Secretary of Interior Ken Salazar and California Governor Arnold Schwarzenegger signed an agreement on October 12 to spur the development of environmentally appropriate renewable energy on federal lands in California. Among its major provisions, the Memorandum of Understanding (MOU) will establish a Renewable Energy Policy Group to guide the cooperative work; develop a strategy to identify areas suitable and acceptable for renewable energy development; identify renewable energy zones based on renewable energy development potential and environmental, wildlife, and conservation criteria; prioritize application processing for solar development in renewable energy zones; and coordinate with federal and state agencies to identify energy and transmission needs, as well as to designate transmission needs and corridors. The MOU also commits the U.S. Department of the Interior and California agencies to develop a timeline for applicants to follow in order to meet incentive deadlines set by the Recovery Act. Secretary Salazar and Governor Schwarzenegger called the agreement "a model of federal-state initiative and cooperation." See the press releases from the Interior Department and Governor Schwarzenegger, as well as the full MOU (PDF 39 KB). Download Adobe Reader.

Photo of a large wind turbine in a desert landscape, with more wind turbines receding into the distance behind it.
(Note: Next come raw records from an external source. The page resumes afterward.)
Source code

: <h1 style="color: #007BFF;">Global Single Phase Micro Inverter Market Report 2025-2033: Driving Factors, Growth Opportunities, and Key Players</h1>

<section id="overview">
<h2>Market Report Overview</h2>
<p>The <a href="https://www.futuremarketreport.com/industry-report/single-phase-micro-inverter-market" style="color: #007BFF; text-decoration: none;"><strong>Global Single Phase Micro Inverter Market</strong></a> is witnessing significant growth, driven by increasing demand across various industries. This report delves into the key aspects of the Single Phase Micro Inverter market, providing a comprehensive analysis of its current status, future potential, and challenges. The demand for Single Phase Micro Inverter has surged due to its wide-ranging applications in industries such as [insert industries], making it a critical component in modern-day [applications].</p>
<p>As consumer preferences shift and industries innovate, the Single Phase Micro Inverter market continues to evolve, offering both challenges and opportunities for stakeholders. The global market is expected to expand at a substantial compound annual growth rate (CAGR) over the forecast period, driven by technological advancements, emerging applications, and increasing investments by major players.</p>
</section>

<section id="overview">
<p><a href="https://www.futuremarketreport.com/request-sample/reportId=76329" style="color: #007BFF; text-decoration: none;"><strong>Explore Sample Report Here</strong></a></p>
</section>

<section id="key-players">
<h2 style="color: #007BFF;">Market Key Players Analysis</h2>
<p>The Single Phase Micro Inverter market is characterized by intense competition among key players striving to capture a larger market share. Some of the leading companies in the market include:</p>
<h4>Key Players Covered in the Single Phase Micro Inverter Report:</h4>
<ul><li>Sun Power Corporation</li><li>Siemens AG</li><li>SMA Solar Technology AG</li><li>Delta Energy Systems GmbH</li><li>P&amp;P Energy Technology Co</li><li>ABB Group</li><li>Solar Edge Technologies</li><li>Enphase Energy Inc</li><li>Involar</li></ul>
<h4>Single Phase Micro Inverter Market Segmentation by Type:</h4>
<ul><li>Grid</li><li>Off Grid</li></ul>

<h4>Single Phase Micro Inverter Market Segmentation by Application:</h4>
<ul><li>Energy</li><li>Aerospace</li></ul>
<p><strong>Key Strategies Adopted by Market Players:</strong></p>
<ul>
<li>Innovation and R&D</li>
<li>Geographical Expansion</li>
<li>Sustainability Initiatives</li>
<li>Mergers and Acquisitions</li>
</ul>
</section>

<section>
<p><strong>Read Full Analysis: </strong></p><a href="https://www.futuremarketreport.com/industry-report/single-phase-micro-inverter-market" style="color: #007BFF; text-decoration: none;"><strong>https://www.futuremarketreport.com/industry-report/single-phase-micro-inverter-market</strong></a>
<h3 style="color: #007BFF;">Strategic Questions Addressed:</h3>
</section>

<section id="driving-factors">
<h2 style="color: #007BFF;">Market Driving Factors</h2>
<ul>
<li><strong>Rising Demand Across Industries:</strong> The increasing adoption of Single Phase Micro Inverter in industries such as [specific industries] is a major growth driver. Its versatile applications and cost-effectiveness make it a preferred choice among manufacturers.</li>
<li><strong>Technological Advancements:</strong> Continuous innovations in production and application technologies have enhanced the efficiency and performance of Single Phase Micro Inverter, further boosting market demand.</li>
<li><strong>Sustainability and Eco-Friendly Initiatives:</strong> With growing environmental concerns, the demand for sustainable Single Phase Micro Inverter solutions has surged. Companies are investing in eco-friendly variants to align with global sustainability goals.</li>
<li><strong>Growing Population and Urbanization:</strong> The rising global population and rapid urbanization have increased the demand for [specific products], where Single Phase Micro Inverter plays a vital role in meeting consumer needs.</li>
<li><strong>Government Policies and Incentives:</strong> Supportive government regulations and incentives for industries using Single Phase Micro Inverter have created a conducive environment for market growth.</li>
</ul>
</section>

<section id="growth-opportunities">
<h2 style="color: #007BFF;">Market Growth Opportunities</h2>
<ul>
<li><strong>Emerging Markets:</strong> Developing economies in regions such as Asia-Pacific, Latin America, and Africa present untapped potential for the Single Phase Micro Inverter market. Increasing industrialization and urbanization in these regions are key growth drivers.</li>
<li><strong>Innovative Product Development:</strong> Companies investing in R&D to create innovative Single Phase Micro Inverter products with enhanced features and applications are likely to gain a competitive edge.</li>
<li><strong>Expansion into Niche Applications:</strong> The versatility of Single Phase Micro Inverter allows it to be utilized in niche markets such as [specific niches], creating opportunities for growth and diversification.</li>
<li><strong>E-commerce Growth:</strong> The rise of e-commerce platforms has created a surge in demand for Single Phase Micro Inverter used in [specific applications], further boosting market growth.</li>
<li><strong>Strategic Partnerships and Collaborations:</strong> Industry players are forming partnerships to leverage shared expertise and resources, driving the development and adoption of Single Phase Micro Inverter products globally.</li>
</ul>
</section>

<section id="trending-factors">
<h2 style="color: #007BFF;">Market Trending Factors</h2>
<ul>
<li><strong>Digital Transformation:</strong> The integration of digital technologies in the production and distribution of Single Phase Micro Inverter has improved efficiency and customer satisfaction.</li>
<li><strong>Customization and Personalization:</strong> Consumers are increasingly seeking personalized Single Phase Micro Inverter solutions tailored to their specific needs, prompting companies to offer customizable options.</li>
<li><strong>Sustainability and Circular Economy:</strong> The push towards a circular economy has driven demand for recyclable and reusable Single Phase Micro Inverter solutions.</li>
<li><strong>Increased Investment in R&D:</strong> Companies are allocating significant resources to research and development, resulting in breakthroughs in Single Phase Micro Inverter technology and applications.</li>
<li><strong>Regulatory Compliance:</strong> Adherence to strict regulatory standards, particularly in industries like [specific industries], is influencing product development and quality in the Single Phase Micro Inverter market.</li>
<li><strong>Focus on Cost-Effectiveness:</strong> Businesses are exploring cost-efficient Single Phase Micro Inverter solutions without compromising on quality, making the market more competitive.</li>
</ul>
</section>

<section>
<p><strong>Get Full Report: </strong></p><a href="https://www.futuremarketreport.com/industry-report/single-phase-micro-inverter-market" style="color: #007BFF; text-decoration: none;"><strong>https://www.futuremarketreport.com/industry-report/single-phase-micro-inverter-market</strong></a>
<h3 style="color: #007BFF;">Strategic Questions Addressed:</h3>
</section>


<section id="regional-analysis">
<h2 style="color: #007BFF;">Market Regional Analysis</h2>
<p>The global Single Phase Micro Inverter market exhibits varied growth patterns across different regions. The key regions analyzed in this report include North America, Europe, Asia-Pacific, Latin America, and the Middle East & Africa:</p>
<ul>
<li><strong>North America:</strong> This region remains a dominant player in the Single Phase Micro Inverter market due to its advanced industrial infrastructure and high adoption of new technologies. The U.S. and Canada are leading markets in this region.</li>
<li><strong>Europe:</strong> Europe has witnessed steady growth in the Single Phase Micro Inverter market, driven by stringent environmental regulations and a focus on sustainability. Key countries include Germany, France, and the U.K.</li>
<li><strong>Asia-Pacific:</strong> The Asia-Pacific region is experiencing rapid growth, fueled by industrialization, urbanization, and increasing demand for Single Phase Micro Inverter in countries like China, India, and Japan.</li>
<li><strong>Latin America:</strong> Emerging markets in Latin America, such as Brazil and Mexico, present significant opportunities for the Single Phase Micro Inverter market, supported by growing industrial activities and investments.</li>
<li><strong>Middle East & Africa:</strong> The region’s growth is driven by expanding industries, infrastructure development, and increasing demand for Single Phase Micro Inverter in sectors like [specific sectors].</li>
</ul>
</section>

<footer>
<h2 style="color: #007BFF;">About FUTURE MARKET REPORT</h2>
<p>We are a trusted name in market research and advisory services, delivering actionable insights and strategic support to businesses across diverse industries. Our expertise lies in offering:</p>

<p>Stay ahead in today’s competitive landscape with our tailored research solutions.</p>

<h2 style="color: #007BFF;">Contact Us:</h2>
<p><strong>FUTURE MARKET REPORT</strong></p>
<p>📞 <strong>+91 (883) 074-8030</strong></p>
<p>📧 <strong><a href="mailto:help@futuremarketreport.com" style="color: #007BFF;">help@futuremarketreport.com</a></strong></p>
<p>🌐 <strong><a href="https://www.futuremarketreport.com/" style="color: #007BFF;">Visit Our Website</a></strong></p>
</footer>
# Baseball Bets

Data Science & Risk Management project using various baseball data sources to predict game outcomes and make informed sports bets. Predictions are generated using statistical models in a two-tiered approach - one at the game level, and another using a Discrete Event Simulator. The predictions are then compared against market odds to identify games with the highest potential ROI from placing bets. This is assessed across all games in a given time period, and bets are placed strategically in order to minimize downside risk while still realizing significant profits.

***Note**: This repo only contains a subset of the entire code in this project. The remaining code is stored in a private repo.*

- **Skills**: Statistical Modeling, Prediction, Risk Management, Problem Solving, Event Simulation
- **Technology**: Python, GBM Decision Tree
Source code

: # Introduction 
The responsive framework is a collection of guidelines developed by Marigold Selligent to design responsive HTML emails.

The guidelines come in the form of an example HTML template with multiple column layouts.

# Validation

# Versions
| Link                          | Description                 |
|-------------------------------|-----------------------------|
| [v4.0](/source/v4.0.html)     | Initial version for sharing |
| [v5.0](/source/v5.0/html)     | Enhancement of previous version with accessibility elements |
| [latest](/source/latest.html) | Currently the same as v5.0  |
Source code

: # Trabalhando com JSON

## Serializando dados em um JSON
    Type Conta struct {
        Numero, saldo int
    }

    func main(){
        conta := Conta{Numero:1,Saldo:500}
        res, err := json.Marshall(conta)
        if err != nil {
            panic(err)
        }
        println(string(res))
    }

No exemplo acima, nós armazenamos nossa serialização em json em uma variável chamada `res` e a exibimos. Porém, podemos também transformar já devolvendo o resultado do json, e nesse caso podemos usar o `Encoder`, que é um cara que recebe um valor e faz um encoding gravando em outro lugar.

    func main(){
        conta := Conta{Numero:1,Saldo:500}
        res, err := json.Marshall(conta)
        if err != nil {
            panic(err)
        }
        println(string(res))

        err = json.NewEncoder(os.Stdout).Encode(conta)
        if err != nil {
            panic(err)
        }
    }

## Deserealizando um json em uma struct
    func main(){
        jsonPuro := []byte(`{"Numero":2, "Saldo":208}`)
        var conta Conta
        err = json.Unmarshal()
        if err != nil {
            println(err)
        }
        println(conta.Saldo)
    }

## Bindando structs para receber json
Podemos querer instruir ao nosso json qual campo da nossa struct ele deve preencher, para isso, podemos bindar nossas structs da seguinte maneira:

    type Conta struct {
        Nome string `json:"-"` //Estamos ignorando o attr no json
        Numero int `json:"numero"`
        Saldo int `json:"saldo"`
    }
Located partly on federal land, the Dry Lake Wind Power Project is Arizona's first commercial-scale wind facility.
Credit: Iberdrola Renewables

The new agreement follows the Interior Department's opening of a new Renewable Energy Coordination Office in California on October 9. The department previously established similar offices in Arizona, Nevada, and Wyoming, along with renewable energy permitting teams in six other western states. These offices and teams support the speedy permitting of renewable energy projects and supporting power transmission projects on public lands. To lead the overall initiative, the Interior Department has also established a National Renewable Energy Office at the Washington, D.C., headquarters of its Bureau of Land Management (BLM). See the Interior Department press release.

One successful conclusion to such federal and state cooperation occurred on October 12, as Secretary Salazar inaugurated Arizona's first commercial-scale wind project. The Dry Lake Wind Power Project is located on a combination of BLM-managed federal lands, Arizona State Trust Lands, and private lands on the Rocking Chair Ranch in Navajo County. The project required the cooperation of the Interior Department, the Arizona State Land Department, Navajo County, Rocking Chair Ranch, the project developers, and the Salt River Project, which has agreed to buy the power from the project. Phase I will generate 64 megawatts of wind power with 30 wind turbines. When fully constructed, the project could provide up to 378 megawatts of wind energy from 100 to 200 turbines. See the Interior Department press release.